If you’ve been in business any length of time you’ve likely heard of SWOT Analysis. Short for Strengths Weaknesses Opportunities and Threats, a SWOT analysis is designed to provide a business with well rounded insight into any new initiative a business might be considering or to address a situation which might be dragging it down. The analysis, designed to be collaborative, helps businesses analyze complex issues and identify the best solutions to those issues.
The origin of SWOT is somewhat murky. Some credit Stanford University researcher Albert S. Humphrey as having developed the process in the 1960s while working on a research project. Other credit Edmund P. Learned, C. Roland Christensen, Kenneth Andrews and William D. Book who, together, authored the book, Business Policy, Text and Cases in 1969.
Be that as it may, when Humphrey first worked with the process, it was known as SOFT or Satisfactory Opportunity Fault and Threat. Luckily it morphed into SWOT which is a good thing. Can you imagine a bunch of business people getting all soft and touchy feely with their serious business analyses? Yea, that would never stick.
To create a SWOT analysis, one creates a 2X2 table. The top row, which contains the cells Strengths and Weaknesses, applies to internal considerations. The bottom row, which contains the cells Opportunities and Threats, applies to external considerations. Generally, strengths are characteristics that help a business grow and weaknesses are internal elements which can take away from business success. Opportunities and threats are external in nature and focus on elements that either growth positive for the business or growth negative.
In developing a SWOT analysis for a particular topic, specific considerations can be looked at for each of the four elements of the analysis. For strengths, considerations such as a businesses advantages, its ability to outperform the competition, its uniqueness or resources, how the market perceives the business’s strengths, elements that always insure a sale or other positive growth metric are achieved and what the businesses unique selling proposition is must be identified.
When looking to identify weaknesses, considerations such as known or necessary improvements that must be made to areas that are lacking, business practices and processes which should be avoided, how the market perceives a businesses weaknesses and which elements of a business always lead to the loss of a sale or result in a negative growth metric must be identified.
For opportunities, a business should look at market trends which could identify a new direction for the business, how changes in technology or market sentiment can improve outcome, the effect government policy might have, how trends such as population shifts, lifestyle changes or social patterns lead to new opportunities.
Finally, for threats, a business should examine elements such as obstacles faced, competitor activity which detracts from or steals business growth, expected standards or product quality that has shifted market wide pointing to the need for a change, technology which might be leapfrogging that of your own business and potential unhealthy financial situation either internally or externally in the market that could have a negative affect.
In identifying the elements within each of the four quadrants, a business must be extremely concise and specific including only factual, verifiable statements otherwise it becomes a kitchen sink scenario and will suffer from unworkable bloat.

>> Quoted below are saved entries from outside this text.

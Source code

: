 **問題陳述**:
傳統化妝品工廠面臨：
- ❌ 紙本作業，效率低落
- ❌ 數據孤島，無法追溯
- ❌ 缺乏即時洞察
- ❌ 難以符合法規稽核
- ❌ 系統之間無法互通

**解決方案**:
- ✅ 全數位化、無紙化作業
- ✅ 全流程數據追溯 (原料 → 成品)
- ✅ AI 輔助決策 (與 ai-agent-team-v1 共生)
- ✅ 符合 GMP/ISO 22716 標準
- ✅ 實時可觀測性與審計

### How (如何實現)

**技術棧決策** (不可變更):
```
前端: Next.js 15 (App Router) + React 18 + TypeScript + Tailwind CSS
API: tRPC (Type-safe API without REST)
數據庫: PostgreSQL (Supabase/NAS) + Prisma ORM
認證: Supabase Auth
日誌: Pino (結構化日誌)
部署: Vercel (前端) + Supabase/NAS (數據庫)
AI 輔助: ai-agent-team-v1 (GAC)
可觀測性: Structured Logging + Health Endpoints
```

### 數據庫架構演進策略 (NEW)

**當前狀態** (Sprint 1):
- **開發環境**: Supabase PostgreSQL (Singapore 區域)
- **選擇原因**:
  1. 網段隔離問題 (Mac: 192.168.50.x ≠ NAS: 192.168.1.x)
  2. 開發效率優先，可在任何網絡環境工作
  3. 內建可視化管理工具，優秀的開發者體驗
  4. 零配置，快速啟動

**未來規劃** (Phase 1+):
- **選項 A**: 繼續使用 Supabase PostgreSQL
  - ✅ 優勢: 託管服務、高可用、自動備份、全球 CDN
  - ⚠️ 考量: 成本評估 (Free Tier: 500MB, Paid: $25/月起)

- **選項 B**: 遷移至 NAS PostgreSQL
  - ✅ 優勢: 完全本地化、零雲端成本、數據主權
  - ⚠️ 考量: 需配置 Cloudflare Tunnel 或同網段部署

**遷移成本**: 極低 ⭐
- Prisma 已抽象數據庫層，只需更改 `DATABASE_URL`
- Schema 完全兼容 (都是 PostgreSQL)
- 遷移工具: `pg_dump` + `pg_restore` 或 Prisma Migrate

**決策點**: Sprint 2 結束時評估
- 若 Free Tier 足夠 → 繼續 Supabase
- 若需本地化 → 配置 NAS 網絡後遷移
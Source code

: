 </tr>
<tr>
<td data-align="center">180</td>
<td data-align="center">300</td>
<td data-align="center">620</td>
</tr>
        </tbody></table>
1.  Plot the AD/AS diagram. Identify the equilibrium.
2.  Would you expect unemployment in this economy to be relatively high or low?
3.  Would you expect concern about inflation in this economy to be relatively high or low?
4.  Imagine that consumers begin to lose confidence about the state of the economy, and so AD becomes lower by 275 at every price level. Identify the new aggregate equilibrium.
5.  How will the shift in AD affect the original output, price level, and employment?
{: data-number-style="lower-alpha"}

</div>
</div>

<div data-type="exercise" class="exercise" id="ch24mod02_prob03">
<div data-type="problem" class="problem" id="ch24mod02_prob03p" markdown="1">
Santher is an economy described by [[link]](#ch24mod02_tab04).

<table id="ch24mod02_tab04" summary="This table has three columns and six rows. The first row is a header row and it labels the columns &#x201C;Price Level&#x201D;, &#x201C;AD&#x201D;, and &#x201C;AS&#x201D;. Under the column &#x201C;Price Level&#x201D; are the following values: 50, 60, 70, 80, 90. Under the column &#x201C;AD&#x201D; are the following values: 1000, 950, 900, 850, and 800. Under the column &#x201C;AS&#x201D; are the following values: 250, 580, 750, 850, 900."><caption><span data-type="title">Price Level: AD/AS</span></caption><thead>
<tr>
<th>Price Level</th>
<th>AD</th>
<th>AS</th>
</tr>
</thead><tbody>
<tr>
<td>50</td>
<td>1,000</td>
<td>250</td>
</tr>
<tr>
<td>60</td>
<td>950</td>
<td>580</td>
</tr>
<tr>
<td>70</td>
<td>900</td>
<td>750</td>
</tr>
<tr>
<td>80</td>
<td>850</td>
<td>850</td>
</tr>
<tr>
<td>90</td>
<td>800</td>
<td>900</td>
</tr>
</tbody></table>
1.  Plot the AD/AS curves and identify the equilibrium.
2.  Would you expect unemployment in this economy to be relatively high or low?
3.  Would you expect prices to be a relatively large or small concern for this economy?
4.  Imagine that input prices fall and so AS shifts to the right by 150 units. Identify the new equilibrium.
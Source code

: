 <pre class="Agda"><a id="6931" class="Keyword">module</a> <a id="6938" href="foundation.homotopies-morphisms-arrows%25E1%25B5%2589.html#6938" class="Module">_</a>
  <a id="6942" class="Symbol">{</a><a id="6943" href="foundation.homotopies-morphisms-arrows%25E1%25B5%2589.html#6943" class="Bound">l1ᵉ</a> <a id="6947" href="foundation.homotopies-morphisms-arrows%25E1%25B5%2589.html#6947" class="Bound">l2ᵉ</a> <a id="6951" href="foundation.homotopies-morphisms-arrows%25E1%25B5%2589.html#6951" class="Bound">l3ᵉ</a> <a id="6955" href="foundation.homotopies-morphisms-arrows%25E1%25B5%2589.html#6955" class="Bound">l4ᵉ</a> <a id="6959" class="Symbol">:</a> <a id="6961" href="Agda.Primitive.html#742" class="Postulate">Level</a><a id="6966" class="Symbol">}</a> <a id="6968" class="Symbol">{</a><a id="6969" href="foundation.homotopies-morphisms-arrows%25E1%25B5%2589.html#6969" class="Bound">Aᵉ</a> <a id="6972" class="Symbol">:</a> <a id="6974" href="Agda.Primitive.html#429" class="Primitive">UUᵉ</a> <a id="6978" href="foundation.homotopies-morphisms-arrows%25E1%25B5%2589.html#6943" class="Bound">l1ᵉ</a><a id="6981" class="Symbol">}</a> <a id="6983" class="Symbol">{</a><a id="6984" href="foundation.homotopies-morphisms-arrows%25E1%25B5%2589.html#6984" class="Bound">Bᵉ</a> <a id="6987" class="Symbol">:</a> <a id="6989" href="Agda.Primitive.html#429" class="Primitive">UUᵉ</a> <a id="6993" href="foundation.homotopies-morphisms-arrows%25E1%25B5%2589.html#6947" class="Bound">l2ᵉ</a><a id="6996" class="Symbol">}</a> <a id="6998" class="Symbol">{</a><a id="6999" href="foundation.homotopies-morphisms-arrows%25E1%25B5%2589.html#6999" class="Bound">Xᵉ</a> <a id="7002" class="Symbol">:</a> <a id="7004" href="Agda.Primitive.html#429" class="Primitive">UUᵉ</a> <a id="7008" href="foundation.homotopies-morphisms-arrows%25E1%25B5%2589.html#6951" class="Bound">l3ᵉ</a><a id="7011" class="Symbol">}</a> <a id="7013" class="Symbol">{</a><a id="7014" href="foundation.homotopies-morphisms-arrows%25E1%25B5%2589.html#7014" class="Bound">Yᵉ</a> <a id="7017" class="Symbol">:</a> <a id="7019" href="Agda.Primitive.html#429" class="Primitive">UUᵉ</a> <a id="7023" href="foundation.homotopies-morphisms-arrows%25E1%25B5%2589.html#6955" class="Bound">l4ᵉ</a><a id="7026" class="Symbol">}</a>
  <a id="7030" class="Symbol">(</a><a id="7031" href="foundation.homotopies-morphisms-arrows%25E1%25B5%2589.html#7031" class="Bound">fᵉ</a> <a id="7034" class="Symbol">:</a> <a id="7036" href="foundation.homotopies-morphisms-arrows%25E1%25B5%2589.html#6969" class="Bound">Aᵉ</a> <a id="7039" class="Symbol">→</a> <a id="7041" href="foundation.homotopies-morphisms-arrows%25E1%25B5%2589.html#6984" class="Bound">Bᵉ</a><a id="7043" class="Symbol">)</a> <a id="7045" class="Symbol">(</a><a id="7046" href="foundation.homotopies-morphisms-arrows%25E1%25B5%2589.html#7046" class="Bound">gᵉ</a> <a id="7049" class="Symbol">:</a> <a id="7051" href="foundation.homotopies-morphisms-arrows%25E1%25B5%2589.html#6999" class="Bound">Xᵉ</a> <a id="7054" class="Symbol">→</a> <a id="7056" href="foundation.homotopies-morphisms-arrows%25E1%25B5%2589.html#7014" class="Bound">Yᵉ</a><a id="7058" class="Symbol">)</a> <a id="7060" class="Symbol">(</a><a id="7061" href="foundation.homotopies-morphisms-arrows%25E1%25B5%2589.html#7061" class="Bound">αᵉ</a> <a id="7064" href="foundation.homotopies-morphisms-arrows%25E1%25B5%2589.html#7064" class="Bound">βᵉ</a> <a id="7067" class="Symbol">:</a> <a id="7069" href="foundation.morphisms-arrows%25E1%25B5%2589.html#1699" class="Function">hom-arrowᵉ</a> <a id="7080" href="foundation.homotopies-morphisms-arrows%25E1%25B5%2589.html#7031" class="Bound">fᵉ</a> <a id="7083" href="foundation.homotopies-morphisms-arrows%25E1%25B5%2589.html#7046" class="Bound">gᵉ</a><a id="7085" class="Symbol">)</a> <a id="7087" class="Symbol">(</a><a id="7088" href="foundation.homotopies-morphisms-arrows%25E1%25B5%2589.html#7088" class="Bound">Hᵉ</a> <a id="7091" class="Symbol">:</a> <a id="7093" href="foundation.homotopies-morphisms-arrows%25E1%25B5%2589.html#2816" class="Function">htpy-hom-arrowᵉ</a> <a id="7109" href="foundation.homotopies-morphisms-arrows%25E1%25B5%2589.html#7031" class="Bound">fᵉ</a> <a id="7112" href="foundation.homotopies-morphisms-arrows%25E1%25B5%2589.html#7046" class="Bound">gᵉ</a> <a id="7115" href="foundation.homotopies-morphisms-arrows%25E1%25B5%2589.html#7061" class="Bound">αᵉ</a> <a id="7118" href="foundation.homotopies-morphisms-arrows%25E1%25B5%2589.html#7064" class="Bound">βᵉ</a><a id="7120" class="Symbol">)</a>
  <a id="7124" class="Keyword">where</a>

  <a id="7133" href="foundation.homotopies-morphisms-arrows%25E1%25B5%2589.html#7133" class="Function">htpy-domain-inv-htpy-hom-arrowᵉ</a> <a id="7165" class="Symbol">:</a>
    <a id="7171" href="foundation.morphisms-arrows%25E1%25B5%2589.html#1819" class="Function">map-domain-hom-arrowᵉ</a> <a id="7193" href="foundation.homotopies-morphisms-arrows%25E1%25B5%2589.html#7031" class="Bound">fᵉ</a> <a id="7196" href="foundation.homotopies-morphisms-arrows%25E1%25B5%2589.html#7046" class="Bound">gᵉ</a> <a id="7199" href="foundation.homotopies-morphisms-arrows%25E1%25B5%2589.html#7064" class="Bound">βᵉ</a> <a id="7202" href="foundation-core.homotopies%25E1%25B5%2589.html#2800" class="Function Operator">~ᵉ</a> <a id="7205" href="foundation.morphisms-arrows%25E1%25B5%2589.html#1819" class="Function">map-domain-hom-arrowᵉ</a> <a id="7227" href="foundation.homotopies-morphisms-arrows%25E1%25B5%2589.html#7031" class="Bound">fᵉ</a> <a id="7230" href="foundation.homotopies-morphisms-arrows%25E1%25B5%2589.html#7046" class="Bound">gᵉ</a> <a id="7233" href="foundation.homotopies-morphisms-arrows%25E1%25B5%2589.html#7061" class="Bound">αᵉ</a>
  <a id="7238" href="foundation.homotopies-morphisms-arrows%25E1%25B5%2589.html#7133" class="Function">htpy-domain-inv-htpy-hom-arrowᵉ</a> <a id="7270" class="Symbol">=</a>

Each SWOT analysis has to apply to a specific situation or project rather than attempt to solve an overly broad, less black and white company-wide issue. It can, however, aid in the development of a company’s positioning within its market segment.
Effective SWOT analysis will lead to the development of growth positive business strategies that will sustain a company’s long term success as well as steer it clear of areas which may detract from that positive growth.